» Brief
Pick out each line below containing "DeflatePro".

» Excerpted records
---+---

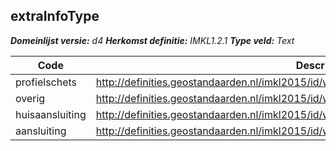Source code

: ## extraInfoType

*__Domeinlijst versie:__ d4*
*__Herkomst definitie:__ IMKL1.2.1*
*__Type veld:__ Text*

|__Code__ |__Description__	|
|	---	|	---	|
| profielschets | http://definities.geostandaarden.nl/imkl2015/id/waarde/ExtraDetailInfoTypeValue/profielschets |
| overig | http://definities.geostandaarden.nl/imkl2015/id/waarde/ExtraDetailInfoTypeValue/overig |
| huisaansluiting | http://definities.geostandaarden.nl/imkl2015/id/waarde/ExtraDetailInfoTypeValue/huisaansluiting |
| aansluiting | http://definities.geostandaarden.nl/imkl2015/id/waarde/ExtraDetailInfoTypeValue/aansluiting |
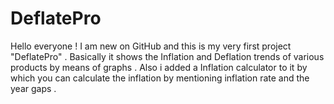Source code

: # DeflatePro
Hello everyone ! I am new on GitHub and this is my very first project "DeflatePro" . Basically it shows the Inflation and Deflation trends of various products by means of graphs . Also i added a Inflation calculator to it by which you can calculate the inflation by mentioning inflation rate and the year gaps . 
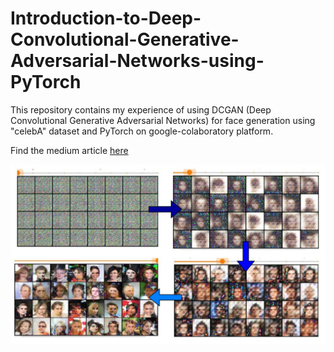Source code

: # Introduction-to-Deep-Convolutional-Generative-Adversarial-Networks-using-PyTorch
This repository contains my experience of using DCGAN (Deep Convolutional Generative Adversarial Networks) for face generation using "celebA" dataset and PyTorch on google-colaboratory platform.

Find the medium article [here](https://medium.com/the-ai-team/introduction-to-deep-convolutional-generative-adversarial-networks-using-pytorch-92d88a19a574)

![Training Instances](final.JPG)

---+---

» Finished task
: # DeflatePro
Hello everyone ! I am new on GitHub and this is my very first project "DeflatePro" . Basically it shows the Inflation and Deflation trends of various products by means of graphs . Also i added a Inflation calculator to it by which you can calculate the inflation by mentioning inflation rate and the year gaps . 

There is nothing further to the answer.